28 julho, 2008

"Autoestradas do Atlântico" nega validade a documento da... "Autoestradas do Atlântico"!!!

Um Título de Portagem emitido pela Autoestradas do Atlântico não é reconhecido pela própria Autoestradas do Atlântico cerca de 30 minutos depois da sua emissão. Aconteceu ontem (domingo, 27 de Julho de 2008).

Autoestradas do Atlântico - 080727Está reproduzido aí ao lado (clique na imagem para verificar pormenores). Foi emitido (presencial, e manualmente, por um funcionário da Autoestradas do Atlântico) no edifício de controle daquela empresa na Portagem do Bombarral (Titulo: 0819RESERVA 9902115).

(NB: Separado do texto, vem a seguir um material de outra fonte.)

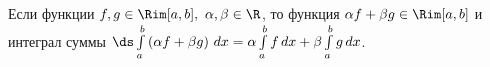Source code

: 
 	Если функции $f,g\in \Rim[a,b],\ \alpha,\beta\in\R$, то функция $\alpha f+\beta g\in\Rim[a,b]$ и интеграл суммы
 	$\ds\int\limits_a^b\left(\alpha f+\beta g\right)\,dx=\alpha\int\limits_a^bf\,dx+\beta\int\limits_a^bg\,dx$.
 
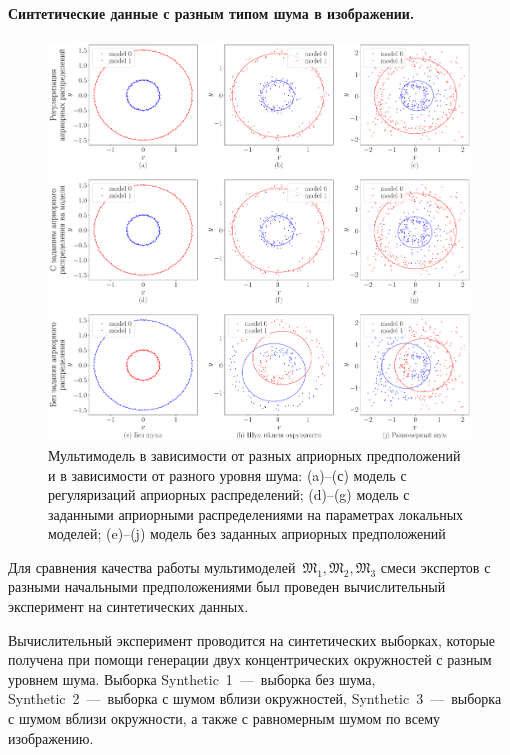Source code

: \documentclass[12pt, twoside]{article}
\numberwithin{equation}{section}
\begin{document}
\paragraph{Синтетические данные с разным типом шума в изображении.}
\begin{figure}[h!t]\center
\includegraphics[width=1\textwidth]{result/experiment_synthetic}
\caption{Мультимодель в зависимости от разных априорных предположений и в зависимости от разного уровня шума: (a)--(с) модель с регуляризаций априорных распределений; (d)--(g) модель с заданными априорными распределениями на параметрах локальных моделей; (e)--(j) модель без заданных априорных предположений}
\label{experiment:1}
\end{figure}

Для сравнения качества работы мультимоделей~$\mathfrak{M}_1, \mathfrak{M}_2, \mathfrak{M}_3$ смеси экспертов с разными начальными предположениями был проведен вычислительный эксперимент на синтетических данных. 

Вычислительный эксперимент проводится на синтетических выборках, которые получена при помощи генерации двух концентрических окружностей с разным уровнем шума. Выборка Synthetic~1~---~выборка без шума, Synthetic~2~---~выборка с шумом вблизи окружностей, Synthetic~3~---~выборка с шумом вблизи окружности, а также с равномерным шумом по всему изображению.
\end{document}
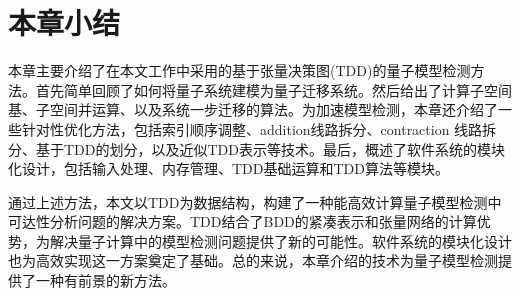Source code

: \section{本章小结}
本章主要介绍了在本文工作中采用的基于张量决策图(TDD)的量子模型检测方法。首先简单回顾了如何将量子系统建模为量子迁移系统。然后给出了计算子空间基、子空间并运算、以及系统一步迁移的算法。为加速模型检测，本章还介绍了一些针对性优化方法，包括索引顺序调整、addition线路拆分、contraction 线路拆分、基于TDD的划分，以及近似TDD表示等技术。最后，概述了软件系统的模块化设计，包括输入处理、内存管理、TDD基础运算和TDD算法等模块。

通过上述方法，本文以TDD为数据结构，构建了一种能高效计算量子模型检测中可达性分析问题的解决方案。TDD结合了BDD的紧凑表示和张量网络的计算优势，为解决量子计算中的模型检测问题提供了新的可能性。软件系统的模块化设计也为高效实现这一方案奠定了基础。总的来说，本章介绍的技术为量子模型检测提供了一种有前景的新方法。
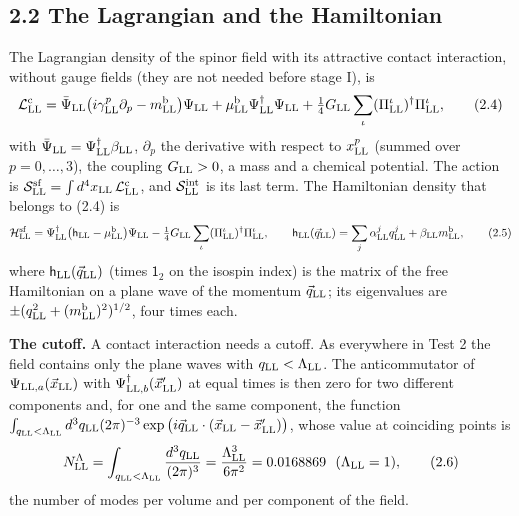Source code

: \documentclass[
  10pt,
]{article}
\begin{document}
\hypertarget{the-lagrangian-and-the-hamiltonian}{%
\subsection{2.2 The Lagrangian and the
Hamiltonian}\label{the-lagrangian-and-the-hamiltonian}}

The Lagrangian density of the spinor field with its attractive contact
interaction, without gauge fields (they are not needed before stage I),
is
\[\mathcal L^{\rm c}_{\rm LL}=\bar\Psi_{\rm LL}\big(i\gamma^p_{\rm LL}\partial_p-m^{\rm b}_{\rm LL}\big)\Psi_{\rm LL}
+\mu^{\rm b}_{\rm LL}\Psi^\dagger_{\rm LL}\Psi_{\rm LL}
+\tfrac14G_{\rm LL}\sum_\iota(\Pi^\iota_{\rm LL})^\dagger\Pi^\iota_{\rm LL},\tag{2.4}\]
with \(\bar\Psi_{\rm LL}=\Psi^\dagger_{\rm LL}\beta_{\rm LL}\),
\(\partial_p\) the derivative with respect to \(x^p_{\rm LL}\) (summed
over \(p=0,\dots,3\)), the coupling \(G_{\rm LL}>0\), a mass and a
chemical potential. The action is
\(\mathcal S^{\rm sf}_{\rm LL}=\int d^4x_{\rm LL}\,\mathcal L^{\rm c}_{\rm LL}\),
and \(\mathcal S^{\rm int}_{\rm LL}\) is its last term. The Hamiltonian
density that belongs to (2.4) is
\[\mathcal H^{\rm sf}_{\rm LL}=\Psi^\dagger_{\rm LL}\big(\mathsf h_{\rm LL}-\mu^{\rm b}_{\rm LL}\big)\Psi_{\rm LL}
-\tfrac14G_{\rm LL}\sum_\iota(\Pi^\iota_{\rm LL})^\dagger\Pi^\iota_{\rm LL},\qquad
\mathsf h_{\rm LL}(\vec q_{\rm LL})=\sum_j\alpha^j_{\rm LL}q^j_{\rm LL}+\beta_{\rm LL}m^{\rm b}_{\rm LL},\tag{2.5}\]
where \(\mathsf h_{\rm LL}(\vec q_{\rm LL})\) (times \(\mathsf 1_2\) on
the isospin index) is the matrix of the free Hamiltonian on a plane wave
of the momentum \(\vec q_{\rm LL}\); its eigenvalues are
\(\pm(q_{\rm LL}^2+(m^{\rm b}_{\rm LL})^2)^{1/2}\), four times each.

\textbf{The cutoff.} A contact interaction needs a cutoff. As everywhere
in Test 2 the field contains only the plane waves with
\(q_{\rm LL}<\Lambda_{\rm LL}\). The anticommutator of
\(\Psi_{{\rm LL},a}(\vec x_{\rm LL})\) with
\(\Psi^\dagger_{{\rm LL},b}(\vec x'_{\rm LL})\) at equal times is then
zero for two different components and, for one and the same component,
the function
\(\int_{q_{\rm LL}<\Lambda_{\rm LL}}d^3q_{\rm LL}(2\pi)^{-3}\exp\big(i\vec q_{\rm LL}\cdot(\vec x_{\rm LL}-\vec x'_{\rm LL})\big)\),
whose value at coinciding points is
\[N^\Lambda_{\rm LL}=\int_{q_{\rm LL}<\Lambda_{\rm LL}}\frac{d^3q_{\rm LL}}{(2\pi)^3}=\frac{\Lambda_{\rm LL}^3}{6\pi^2}=0.0168869\ \ (\Lambda_{\rm LL}=1),\tag{2.6}\]
the number of modes per volume and per component of the field.
\end{document}
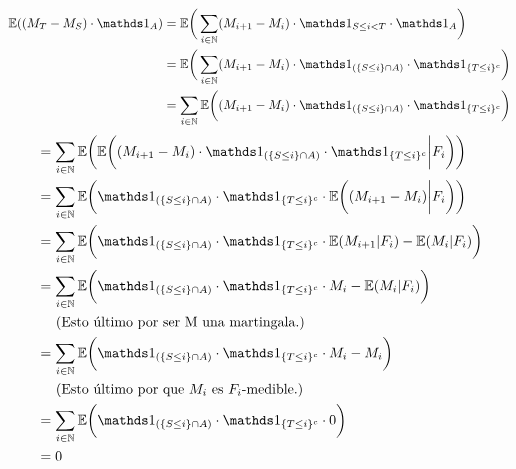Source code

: 	 \begin{align}
	 	\E((M_T - M_S) \cdot \indic_A)	
	 									&=		
	 	\E\bigg( \sum_{ i \in \N} ( M_{i+1} - M_i) \cdot \indic_{S \leq i < T } \cdot \indic_A \bigg)									\\
	 									&=		
	 	\E	\bigg( 
	 			\sum_{ i \in \N} 
	 				( M_{i+1} - M_i) \cdot \indic_{(\{S \leq i \} \cap A)} \cdot \indic_{\{ T \leq i \}^c} 
	 		\bigg)																														\\
	 									&=		
	 	\sum_{ i \in \N} 
	 		\E	\bigg(
	 				( M_{i+1} - M_i) \cdot \indic_{(\{S \leq i \} \cap A)} \cdot \indic_{\{ T \leq i \}^c} 
	 			\bigg)																													
	\end{align}
	\begin{align}
	 									&=		
	 	\sum_{ i \in \N} 
	 		\E	\bigg(
		 			\E	\bigg(
		 					( M_{i+1} - M_i) \cdot \indic_{(\{S \leq i \} \cap A)} \cdot \indic_{\{ T \leq i \}^c}  \bigg| F_i	
						\bigg)
	 			\bigg)																													\\
										&=
	 	\sum_{ i \in \N} 
	 		\E	\bigg(
					\indic_{(\{S \leq i \} \cap A)} \cdot \indic_{\{ T \leq i \}^c} \cdot
		 			\E	\bigg(
		 					 ( M_{i+1} - M_i)  \bigg| F_i	 												
						\bigg)
	 			\bigg)																													\\
										&=
	 	\sum_{ i \in \N} 
	 		\E	\bigg(
					\indic_{(\{S \leq i \} \cap A)} \cdot \indic_{\{ T \leq i \}^c} \cdot
		 			\E	(
		 					 M_{i+1} | F_i	 												
						)
					-
					\E	(
		 					 M_i  | F_i	 												
						)
	 			\bigg)																													\\
										&=
	 	\sum_{ i \in \N} 
	 		\E	\bigg(
					\indic_{(\{S \leq i \} \cap A)} \cdot \indic_{\{ T \leq i \}^c} \cdot
		 					 M_i
					-
					\E	(
		 					 M_i  | F_i	 												
						)
	 			\bigg)\label{problema1_4:aplicacion_de_que_M_es_martingala}																\\
										&\;\;\;\;\;\mbox{(Esto último por ser M una martingala.)}									    \\
										&=
	 	\sum_{ i \in \N} 
	 		\E	\bigg(
					\indic_{(\{S \leq i \} \cap A)} \cdot \indic_{\{ T \leq i \}^c} \cdot
		 			 M_i
						-
					 M_i
	 			\bigg)																													\\
										&\;\;\;\;\;\mbox{(Esto último por que $M_i$ es $F_i$-medible.)}								\\
										&=
		\sum_{ i \in \N} 
	 		\E	\bigg(
					\indic_{(\{S \leq i \} \cap A)} \cdot \indic_{\{ T \leq i \}^c} \cdot
		 			 0
	 			\bigg)																													\\
										&=
		0
	 \end{align}\par\null
	
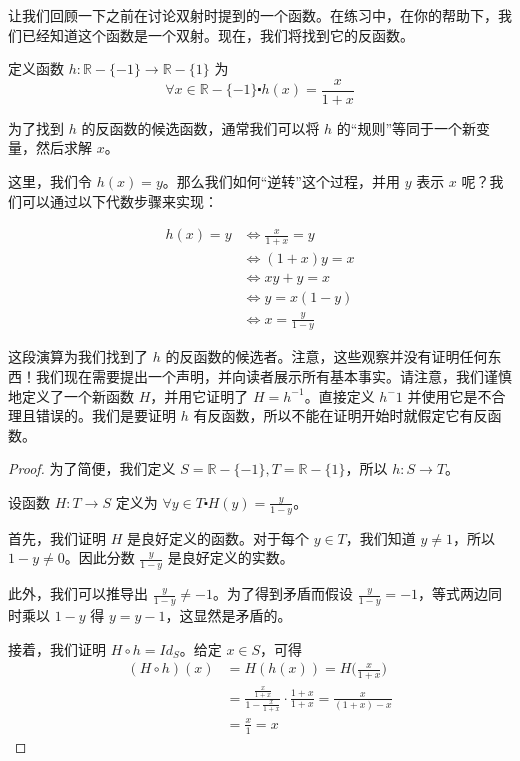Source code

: 让我们回顾一下之前在讨论双射时提到的一个函数。在练习中，在你的帮助下，我们已经知道这个函数是一个双射。现在，我们将找到它的反函数。\\

\begin{example}
    定义函数 $h : \mathbb{R} - \{-1\} \to \mathbb{R}- \{1\}$ 为
    \[\forall x \in \mathbb{R} - \{-1\} \centerdot h(x) = \frac{x}{1+x}\]

    为了找到 $h$ 的反函数的候选函数，通常我们可以将 $h$ 的``规则''等同于一个新变量，然后求解 $x$。

    这里，我们令 $h(x) = y$。那么我们如何``逆转''这个过程，并用 $y$ 表示 $x$ 呢？我们可以通过以下代数步骤来实现：

    \begin{align*}
        h(x) = y &\iff \frac{x}{1+x} = y \\
        &\iff (1 + x)y = x \\
        &\iff xy + y = x \\
        &\iff y = x(1 - y) \\
        &\iff x = \frac{y}{1-y}
    \end{align*}

    这段演算为我们找到了 $h$ 的反函数的候选者。注意，这些观察并没有证明任何东西！我们现在需要提出一个声明，并向读者展示所有基本事实。请注意，我们谨慎地定义了一个新函数 $H$，并用它证明了 $H = h^{-1}$。直接定义 $h^-1$ 并使用它是不合理且错误的。我们是要证明 $h$ 有反函数，所以不能在证明开始时就假定它有反函数。

    \begin{proof}
        为了简便，我们定义 $S = \mathbb{R} - \{-1\}, T = \mathbb{R}- \{1\}$，所以 $h:S \to T$。

        设函数 $H: T \to S$ 定义为 $\forall y \in T \centerdot H(y) = \frac{y}{1-y}$。

        首先，我们证明 $H$ 是良好定义的函数。对于每个 $y \in T$，我们知道 $y \ne 1$，所以 $1-y \ne 0$。因此分数 $\frac{y}{1-y}$ 是良好定义的实数。

        此外，我们可以推导出 $\frac{y}{1-y} \ne -1$。为了得到矛盾而假设 $\frac{y}{1-y} = -1$，等式两边同时乘以 $1-y$ 得 $y = y-1$，这显然是矛盾的。

        接着，我们证明 $H \circ h = Id_S$。给定 $x \in S$，可得
        \begin{align*}
            (H \circ h)(x) &= H(h(x)) = H\Big(\frac{x}{1+x}\Big) \\
            &=\frac{\frac{x}{1+x}}{1-\frac{x}{1+x}} \cdot \frac{1+x}{1+x} = \frac{x}{(1+x)-x} \\
            &=\frac{x}{1} = x
        \end{align*}


\end{proof}
\end{example}
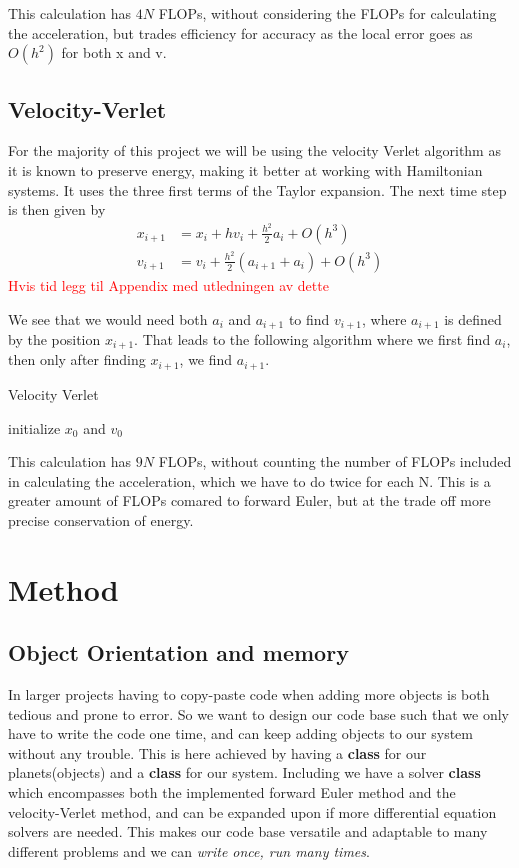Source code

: \documentclass[%
reprint,
nofootinbib,
amsmath,amssymb,
aps,
]{revtex4-1}
\newcommand\todo[1]{\textcolor{red}{#1}}
\begin{document}
This calculation has $4N$ FLOPs, without considering the FLOPs for calculating the acceleration, but trades efficiency for accuracy as the local error goes as $O(h^2)$ for both x and v. 
\subsection{Velocity-Verlet}
For the majority of this project we will be using the velocity Verlet algorithm as it is known to preserve energy, making it better at working with Hamiltonian systems. It uses the three first terms of the Taylor expansion. The next time step is then given by 
\begin{align}
		x_{i+1} &= x_i + hv_i + \frac{h^2}{2} a_i + O(h^3)\\
		v_{i+1} &= v_i + \frac{h^2}{2}\left(a_{i+1} + a_i\right) + O(h^3)
\end{align}
\todo{Hvis tid legg til Appendix med utledningen av dette}

We see that we would need both $a_i$ and $a_{i+1}$ to find $v_{i+1}$, where $a_{i+1}$ is defined by the position $x_{i+1}$. That leads to the following algorithm where we first find $a_i$, then only after finding $x_{i+1}$, we find $a_{i+1}$. 
\begin{algorithm}[H]\label{algo:VV}
	\SetAlgoLined
	\caption{Velocity Verlet}
	initialize $x_0$ and $v_0$\;
\end{algorithm}

This calculation has $9N$ FLOPs, without counting the number of FLOPs included in calculating the acceleration, which we have to do twice for each N. This is a greater amount of FLOPs comared to forward Euler, but at the trade off more precise conservation of energy. 

\section{Method}
\subsection{Object Orientation and memory}
In larger projects having to copy-paste code when adding more objects is both tedious and prone to error. So we want to design our code base such that we only have to write the code one time, and can keep adding objects to our system without any trouble. This is here achieved by having a \textbf{class} for our planets(objects) and a \textbf{class} for our system. 
Including we have a solver \textbf{class} which encompasses both the implemented forward Euler method and the velocity-Verlet method, and can be expanded upon if more differential equation solvers are needed. This makes our code base versatile and adaptable to many different problems and we can \textit{write once, run many times}. 
\end{document}
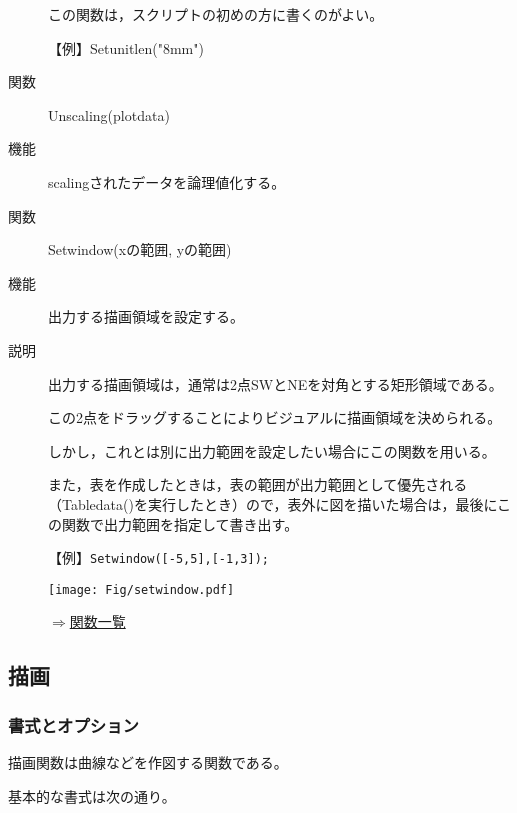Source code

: \documentclass[papersize,a4paper,10pt,uplatex]{jsarticle}
\begin{document}
\begin{description}
この関数は，スクリプトの初めの方に書くのがよい。

【例】Setunitlen("8mm")

\vspace{\baselineskip}

\hypertarget{unscaling}{}
\item[関数]Unscaling(plotdata)
\item[機能]scalingされたデータを論理値化する。

\vspace{\baselineskip}
\hypertarget{setwindow}{}
\item[関数]Setwindow(xの範囲, yの範囲)
\item[機能]出力する描画領域を設定する。
\item[説明]出力する描画領域は，通常は2点SWとNEを対角とする矩形領域である。

この2点をドラッグすることによりビジュアルに描画領域を決められる。

しかし，これとは別に出力範囲を設定したい場合にこの関数を用いる。

また，表を作成したときは，表の範囲が出力範囲として優先される（Tabledata()を実行したとき）ので，表外に図を描いた場合は，最後にこの関数で出力範囲を指定して書き出す。

\vspace{\baselineskip}
【例】\verb|Setwindow([-5,5],[-1,3]);|

\vspace{\baselineskip}
\hspace{10mm}\texttt{[image: Fig/setwindow.pdf]} 

\begin{flushright}\hyperlink{functionlist}{$\Rightarrow$関数一覧}\end{flushright}

\end{description}

\subsection{描画}
\subsubsection{書式とオプション}

描画関数は曲線などを作図する関数である。

基本的な書式は次の通り。
\end{document}
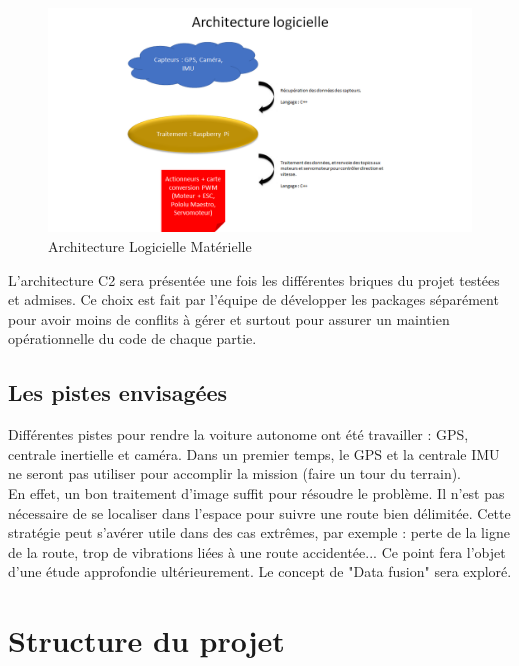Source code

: \documentclass[12pt, openany]{report}
\begin{document}
      \begin{figure}[!h]
      \begin{center}
        \hfill \includegraphics[scale=0.6]{imgs/Architecture_Logicielle_Materielle.png} \hspace*{\fill}
        \caption{Architecture Logicielle Matérielle}
      \end{center}
      \end{figure}
      
L'architecture C2 sera présentée une fois les différentes briques du projet testées et admises. Ce choix est fait par l'équipe de développer les packages séparément pour avoir moins de conflits à gérer et surtout pour assurer un maintien opérationnelle du code de chaque partie.

\subsection{Les pistes envisagées}
Différentes pistes pour rendre la voiture autonome ont été travailler : GPS, centrale inertielle et caméra. Dans un premier temps, le GPS et la centrale IMU ne seront pas utiliser pour accomplir la mission (faire un tour du terrain).\\

En effet, un bon traitement d'image suffit pour résoudre le problème. Il n'est pas nécessaire de se localiser dans l'espace pour suivre une route bien délimitée. Cette stratégie peut s'avérer utile dans des cas extrêmes, par exemple : perte de la ligne de la route, trop de vibrations liées à une route accidentée... Ce point fera l'objet d'une étude approfondie ultérieurement. Le concept de "Data fusion" sera exploré. 

\section{Structure du projet}
\end{document}

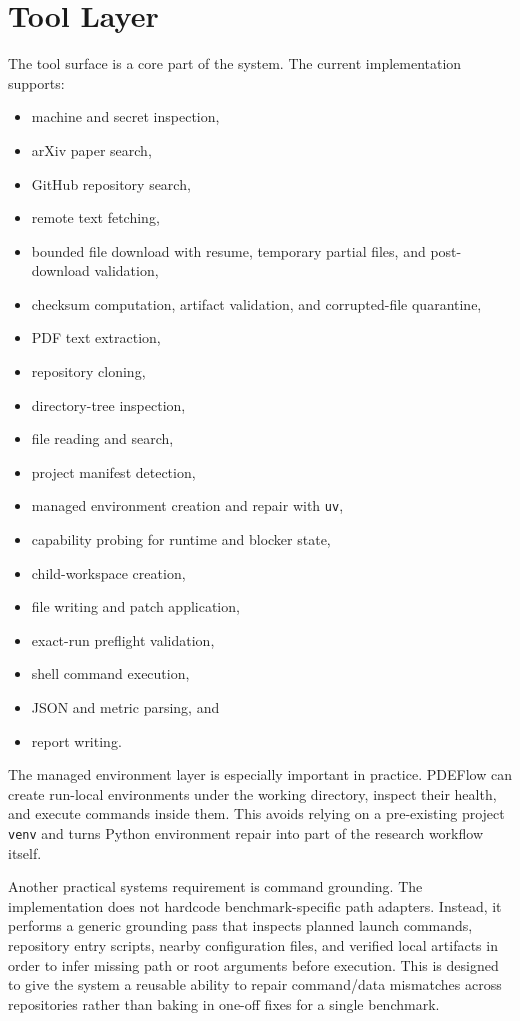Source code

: \documentclass[11pt]{article}
\begin{document}
\section{Tool Layer}
The tool surface is a core part of the system. The current implementation supports:
\begin{itemize}[leftmargin=1.5em]
  \item machine and secret inspection,
  \item arXiv paper search,
  \item GitHub repository search,
  \item remote text fetching,
  \item bounded file download with resume, temporary partial files, and post-download validation,
  \item checksum computation, artifact validation, and corrupted-file quarantine,
  \item PDF text extraction,
  \item repository cloning,
  \item directory-tree inspection,
  \item file reading and search,
  \item project manifest detection,
  \item managed environment creation and repair with \texttt{uv},
  \item capability probing for runtime and blocker state,
  \item child-workspace creation,
  \item file writing and patch application,
  \item exact-run preflight validation,
  \item shell command execution,
  \item JSON and metric parsing, and
  \item report writing.
\end{itemize}

The managed environment layer is especially important in practice. PDEFlow can create run-local environments under the working directory, inspect their health, and execute commands inside them. This avoids relying on a pre-existing project \texttt{venv} and turns Python environment repair into part of the research workflow itself.

Another practical systems requirement is command grounding. The implementation does not hardcode benchmark-specific path adapters. Instead, it performs a generic grounding pass that inspects planned launch commands, repository entry scripts, nearby configuration files, and verified local artifacts in order to infer missing path or root arguments before execution. This is designed to give the system a reusable ability to repair command/data mismatches across repositories rather than baking in one-off fixes for a single benchmark.
\end{document}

35 quilómetros depois, na Portagem de Loures, a Autoestradas do Atlântico recusava-se a aceitar como válido o Título emitido pela Autoestradas do Atlântico meia hora antes. E pretendia cobrar mais de 40€ por um percurso a que equivalia uma portagem de 4.35€. Como diria um velho amigo meu:

"só não os mando ir roubar para a estrada porque... eles já lá estão!".


Obviamente não paguei.
E irei, por todos os meios legais ao meu alcance denunciar esta imoralidade e esta ilegitimidade.

7 comentários:

oasis dossonhos disse...

É espantoso o que se está a passar em várias vertentes do quotidiano. Parece um filme, melhor dizendo, um filme de terror. Resistir é preciso, e como diria um amigo que já se foi, antigamente os fascistas assumiam, agora, a coberto da Democracia, quantos não andam por aqui, sem sabermos...e dão ordens pelo computador...escondidos, a gozar-nos.
Um abraço solidário
Luís

Guida Alves disse...

Kafka no seu melhor!

tb disse...

parece impossível o que se está a passar mesmo debaixo do nosso nariz. Força na denúncia, alguém tem que fazer alguma coisa!
Como costumo dizer: se não fosse trágico era cómico.
Abraço forte

Anónimo disse...

Meu caro Rui,
Tens todo o meu apoio. Tb estou farto deste fartar vilanagem em que algumas empresas fazem o que querem
Abraço Jorge Galvão

Moura Ferreira disse...

Recebi a mensagem via mail e despertou-me a curiosidade, pelo que vim aqui. Reparei depois, na presença da imagem ampliada, que o funcionário que, penso tenha escrito no título a autenticação do mesmo, se enganou, casualmente ou intencionalmente, na data. Inseriu o ano de 2007 em vez de 2008. Seria essa a razão pela qual em Loures não aceitaram o Título, como válido? Foi esse ou houve outro argumento? No entanto, ele tem um registo pré-impresso que certamente deveria identificá-lo como válido na máquina que o emitiu, já que essa emissão deve ser sequencial. Estou a raciocinar convenientemente? Penso que sim. Portanto, aqui só há que tentar provar que houve um lapso de escrita manual, que se pretende saber se intencional ou não. Quando há pessoas que escrevem autenticações manualmente temos que ter o cuidado de verificar o que elas escrevem, não vamos nós acabar por verificar “à posteriori” que demos com um "disléxico" pelo caminho.

Anónimo disse...

Muito bem, Rui Dias José. Estou solidário, obviamente!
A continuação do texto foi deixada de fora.